Digor Katliamı’nın gerçekleştiği yerde ağaç ekerek katledilenleri anan Mahmut Alınak, “Katliamın yapıldığı yerde açık hava müzesi kurduk. Tarih unutmuyor, biz de unutmuyoruz” dedi.
August 14, 2022
AİHM TÜRKİYE’Yİ TAZMİNATA MAHKUM ETTİ
Yaşanan katliamın ardından yürütülen soruşturmada sadece 8 polis sorumlu bulundu. Yıllar sonra bu polisler hakkında “Kasten insan öldürmek” ve “Kasten insan öldürmeye teşebbüs etmek” suçlamasıyla dava açıldı. 11 yıl süren yargılamada mahkemeden bir karar çıkmaması üzerine davanın avukatı Tahir Elçi, 2004 yılında “Uzun yargılama”, “Etkin soruşturma yürütülmemesi” ve “Yaşam hakkı ihlali” gerekçesiyle davayı doğrudan Avrupa İnsan Hakları Mahkemesi’ne (AİHM) taşıdı. AİHM’de davanın kabul edilmesi üzerine Türkiye’deki mahkeme, 2006 yılında davayı karara bağlayarak 8 polisi “Meşru müdafaa” gerekçesiyle beraat ettirdi. Mahkemeye yazılı savunma gönderen polisler, kitle içerisinden kendilerine roketatarlarla ateş açıldığını iddia etti. Ancak katliam sonrası yapılan araştırmada olay yerinde roketatar saldırısı olduğunu dair hiçbir delil bulunmadı. Türkiye’nin beraat kararı vermesinin hemen ardından kararını açıklayan AİHM 2. Dairesi, Türkiye'yi maddi manevi tazminata mahkum etti.
KATLİAMIN OLDUĞU YERDE MÜZE KURULDU
Digor Katliamı’nın gerçekleştiği yerde ağaç ekerek katledilenleri anan eski DEP milletvekili Mahmut Alınak, “Açık hava müzesi kurduk. Bu müze katliamın her yıldönümünde acımızı tazeleyeceğimiz kutsal bir mekan olacaktır. Tarih unutmuyor, bizler de unutmuyoruz ve mutlaka hesap soracağız" ifadelerini kullandı.

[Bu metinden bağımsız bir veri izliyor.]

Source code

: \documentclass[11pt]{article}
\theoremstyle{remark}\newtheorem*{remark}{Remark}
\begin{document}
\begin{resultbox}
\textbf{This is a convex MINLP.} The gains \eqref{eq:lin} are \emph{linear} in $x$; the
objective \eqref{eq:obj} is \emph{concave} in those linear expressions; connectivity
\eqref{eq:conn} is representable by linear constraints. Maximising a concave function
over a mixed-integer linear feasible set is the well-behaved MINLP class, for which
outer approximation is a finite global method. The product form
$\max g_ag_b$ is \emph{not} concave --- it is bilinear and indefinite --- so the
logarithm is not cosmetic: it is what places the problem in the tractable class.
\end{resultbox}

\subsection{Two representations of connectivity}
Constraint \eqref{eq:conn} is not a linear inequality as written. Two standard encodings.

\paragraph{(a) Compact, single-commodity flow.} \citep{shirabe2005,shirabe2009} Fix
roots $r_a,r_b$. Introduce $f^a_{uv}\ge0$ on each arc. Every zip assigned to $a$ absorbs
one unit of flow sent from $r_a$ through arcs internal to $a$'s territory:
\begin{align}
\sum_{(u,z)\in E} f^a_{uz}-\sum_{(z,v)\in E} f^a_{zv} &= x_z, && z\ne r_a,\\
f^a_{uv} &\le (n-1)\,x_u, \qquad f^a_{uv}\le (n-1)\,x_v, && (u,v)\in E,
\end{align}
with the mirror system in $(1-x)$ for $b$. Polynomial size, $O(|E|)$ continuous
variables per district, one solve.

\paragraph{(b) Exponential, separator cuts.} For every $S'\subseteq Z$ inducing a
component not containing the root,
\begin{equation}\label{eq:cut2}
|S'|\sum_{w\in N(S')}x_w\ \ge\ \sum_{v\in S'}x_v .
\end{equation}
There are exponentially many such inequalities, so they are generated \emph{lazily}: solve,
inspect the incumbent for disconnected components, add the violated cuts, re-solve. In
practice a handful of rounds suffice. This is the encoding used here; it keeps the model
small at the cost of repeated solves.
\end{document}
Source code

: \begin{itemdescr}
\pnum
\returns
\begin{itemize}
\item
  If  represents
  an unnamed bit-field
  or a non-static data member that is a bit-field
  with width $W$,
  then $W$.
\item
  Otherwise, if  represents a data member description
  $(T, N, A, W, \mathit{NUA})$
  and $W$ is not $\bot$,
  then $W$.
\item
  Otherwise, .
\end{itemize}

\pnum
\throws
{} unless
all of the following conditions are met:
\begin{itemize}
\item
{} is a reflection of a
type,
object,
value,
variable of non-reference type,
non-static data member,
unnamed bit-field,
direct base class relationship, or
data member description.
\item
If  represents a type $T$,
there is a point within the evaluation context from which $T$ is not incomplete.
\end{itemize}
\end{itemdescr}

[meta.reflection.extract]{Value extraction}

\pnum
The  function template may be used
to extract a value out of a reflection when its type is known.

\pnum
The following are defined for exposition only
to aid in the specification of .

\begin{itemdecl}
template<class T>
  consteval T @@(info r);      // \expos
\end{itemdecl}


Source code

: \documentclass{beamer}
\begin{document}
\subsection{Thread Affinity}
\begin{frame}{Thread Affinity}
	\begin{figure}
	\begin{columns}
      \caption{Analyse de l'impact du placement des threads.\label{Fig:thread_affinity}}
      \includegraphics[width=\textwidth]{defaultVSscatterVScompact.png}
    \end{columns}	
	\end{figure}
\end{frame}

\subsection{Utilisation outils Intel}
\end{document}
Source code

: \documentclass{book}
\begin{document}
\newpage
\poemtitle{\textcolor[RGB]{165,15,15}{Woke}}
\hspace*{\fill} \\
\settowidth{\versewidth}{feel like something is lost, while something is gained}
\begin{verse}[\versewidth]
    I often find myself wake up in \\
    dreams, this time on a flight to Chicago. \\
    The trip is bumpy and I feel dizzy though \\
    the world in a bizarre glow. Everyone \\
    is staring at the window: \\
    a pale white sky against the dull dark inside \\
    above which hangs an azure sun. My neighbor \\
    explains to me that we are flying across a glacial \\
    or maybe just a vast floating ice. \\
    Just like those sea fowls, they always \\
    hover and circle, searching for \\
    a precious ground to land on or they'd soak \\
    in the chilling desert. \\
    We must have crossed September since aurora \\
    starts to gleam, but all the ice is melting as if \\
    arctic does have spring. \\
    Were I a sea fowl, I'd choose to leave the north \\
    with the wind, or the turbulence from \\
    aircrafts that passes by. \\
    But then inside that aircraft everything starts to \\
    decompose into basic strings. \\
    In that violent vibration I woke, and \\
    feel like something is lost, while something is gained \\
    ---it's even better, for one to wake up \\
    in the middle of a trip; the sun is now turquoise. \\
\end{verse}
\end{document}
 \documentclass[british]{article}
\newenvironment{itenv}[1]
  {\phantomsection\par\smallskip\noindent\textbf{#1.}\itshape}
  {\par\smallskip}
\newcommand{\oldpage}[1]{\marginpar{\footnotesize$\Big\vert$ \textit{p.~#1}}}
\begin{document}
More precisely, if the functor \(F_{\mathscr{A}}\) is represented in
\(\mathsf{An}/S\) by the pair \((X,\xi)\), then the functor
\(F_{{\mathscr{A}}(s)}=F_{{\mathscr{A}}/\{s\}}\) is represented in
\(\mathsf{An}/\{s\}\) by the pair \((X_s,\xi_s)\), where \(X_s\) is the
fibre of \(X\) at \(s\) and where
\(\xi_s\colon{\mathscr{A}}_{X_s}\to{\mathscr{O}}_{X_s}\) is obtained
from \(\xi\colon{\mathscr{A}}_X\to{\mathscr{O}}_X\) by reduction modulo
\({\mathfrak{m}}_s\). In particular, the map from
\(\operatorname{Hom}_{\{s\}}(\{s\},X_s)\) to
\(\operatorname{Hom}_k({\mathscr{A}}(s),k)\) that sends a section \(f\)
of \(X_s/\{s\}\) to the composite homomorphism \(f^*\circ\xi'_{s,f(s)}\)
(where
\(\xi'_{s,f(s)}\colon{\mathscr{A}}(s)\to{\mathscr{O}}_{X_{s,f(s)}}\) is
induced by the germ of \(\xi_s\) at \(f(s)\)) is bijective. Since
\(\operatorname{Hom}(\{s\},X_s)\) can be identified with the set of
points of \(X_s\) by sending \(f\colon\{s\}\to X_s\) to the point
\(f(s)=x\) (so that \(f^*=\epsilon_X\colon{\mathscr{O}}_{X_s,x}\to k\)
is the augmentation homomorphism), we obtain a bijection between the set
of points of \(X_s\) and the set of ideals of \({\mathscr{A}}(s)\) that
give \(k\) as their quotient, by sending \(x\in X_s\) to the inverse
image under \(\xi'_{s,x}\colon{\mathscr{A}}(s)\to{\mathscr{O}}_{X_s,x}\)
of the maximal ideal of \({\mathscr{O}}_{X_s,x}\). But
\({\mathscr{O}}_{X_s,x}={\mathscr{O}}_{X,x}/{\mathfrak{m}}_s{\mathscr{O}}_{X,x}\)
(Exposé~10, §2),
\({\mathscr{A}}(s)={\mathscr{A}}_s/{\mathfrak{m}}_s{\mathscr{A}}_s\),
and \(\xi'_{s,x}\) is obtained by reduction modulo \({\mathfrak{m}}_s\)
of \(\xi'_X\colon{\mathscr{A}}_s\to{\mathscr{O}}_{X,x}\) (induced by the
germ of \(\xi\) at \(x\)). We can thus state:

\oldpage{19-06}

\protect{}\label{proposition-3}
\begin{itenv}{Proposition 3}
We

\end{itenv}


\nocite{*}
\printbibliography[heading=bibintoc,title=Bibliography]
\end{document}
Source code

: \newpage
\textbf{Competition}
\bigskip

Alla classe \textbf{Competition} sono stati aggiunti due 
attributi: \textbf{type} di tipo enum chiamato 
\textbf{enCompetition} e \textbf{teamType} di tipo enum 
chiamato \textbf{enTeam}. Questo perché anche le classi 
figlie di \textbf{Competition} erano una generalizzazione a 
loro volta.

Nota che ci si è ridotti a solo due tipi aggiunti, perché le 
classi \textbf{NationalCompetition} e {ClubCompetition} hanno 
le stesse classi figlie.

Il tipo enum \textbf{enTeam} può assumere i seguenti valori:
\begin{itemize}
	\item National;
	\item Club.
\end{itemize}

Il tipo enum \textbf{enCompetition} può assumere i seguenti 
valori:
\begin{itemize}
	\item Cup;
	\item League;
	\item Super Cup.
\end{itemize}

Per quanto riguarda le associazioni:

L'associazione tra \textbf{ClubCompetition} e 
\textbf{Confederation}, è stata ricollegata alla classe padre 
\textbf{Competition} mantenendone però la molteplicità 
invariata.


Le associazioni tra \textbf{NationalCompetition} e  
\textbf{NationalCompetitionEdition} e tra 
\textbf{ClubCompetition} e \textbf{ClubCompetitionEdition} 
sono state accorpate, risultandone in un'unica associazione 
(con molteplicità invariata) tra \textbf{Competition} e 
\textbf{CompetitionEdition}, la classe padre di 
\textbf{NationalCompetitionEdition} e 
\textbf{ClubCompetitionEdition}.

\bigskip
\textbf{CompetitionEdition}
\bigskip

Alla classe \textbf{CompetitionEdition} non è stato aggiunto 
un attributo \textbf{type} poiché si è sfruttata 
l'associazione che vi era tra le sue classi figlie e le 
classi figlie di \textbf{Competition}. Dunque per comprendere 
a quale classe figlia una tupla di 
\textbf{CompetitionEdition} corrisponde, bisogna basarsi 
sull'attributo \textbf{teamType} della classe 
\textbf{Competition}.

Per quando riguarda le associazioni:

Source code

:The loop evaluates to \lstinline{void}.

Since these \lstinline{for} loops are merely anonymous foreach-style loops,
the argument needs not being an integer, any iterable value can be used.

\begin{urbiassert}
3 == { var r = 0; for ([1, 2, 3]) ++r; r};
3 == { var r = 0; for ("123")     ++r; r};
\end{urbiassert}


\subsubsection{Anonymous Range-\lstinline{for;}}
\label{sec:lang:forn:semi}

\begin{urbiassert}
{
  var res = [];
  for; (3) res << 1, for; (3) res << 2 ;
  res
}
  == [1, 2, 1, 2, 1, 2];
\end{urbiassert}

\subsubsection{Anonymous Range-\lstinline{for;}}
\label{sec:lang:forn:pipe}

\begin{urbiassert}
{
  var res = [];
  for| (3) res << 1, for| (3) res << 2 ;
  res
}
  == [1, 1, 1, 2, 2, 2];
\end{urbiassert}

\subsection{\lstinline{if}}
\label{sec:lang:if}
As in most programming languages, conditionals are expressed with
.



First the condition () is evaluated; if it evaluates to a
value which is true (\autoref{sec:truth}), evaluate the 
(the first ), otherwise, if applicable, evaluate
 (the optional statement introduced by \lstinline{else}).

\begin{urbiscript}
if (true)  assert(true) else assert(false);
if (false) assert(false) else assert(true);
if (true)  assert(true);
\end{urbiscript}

Katliamın yaşandığı Kars’a giden milletvekillerinin içerisinde yer alan Alınak, yaşananları ve sonrasını Mezopotamya Ajansı'na anlattı.
"HABERİ MECLİSTEYKEN ALDIM"
Mecliste olduğu bir sırada Digor Katliamı haberini aldığını söyleyen Alınak, “Katliam günü Meclisteki odamdayken telefonla Digorlular aradı. Seslerinde dehşet ve telaş vardı. Özel timlerin halka ateş açtığını ve birçok ölü ve yaralı olduğunu söylüyorlardı. Yaralılar Kars ve Erzurum devlet hastanelerine kaldırılmıştı. Hastaneyi kuşatan polisler yaralılara kan vermek isteyenleri engelliyorlarmış. Benden duruma müdahale etmemi istiyorlardı. Telefonda bağırış çağırış sesleri ve kadın çığlıkları geliyordu. Hemen Kars Valisi'ni arayıp yaralılara kan verilmesinin sağlanmasını istedim. Vali tedirgindi. Bana emniyetin kendisine verdiği bilgileri tekrarladıktan sonra, hastanedeki polisleri geri çekeceğini söyledi” dedi.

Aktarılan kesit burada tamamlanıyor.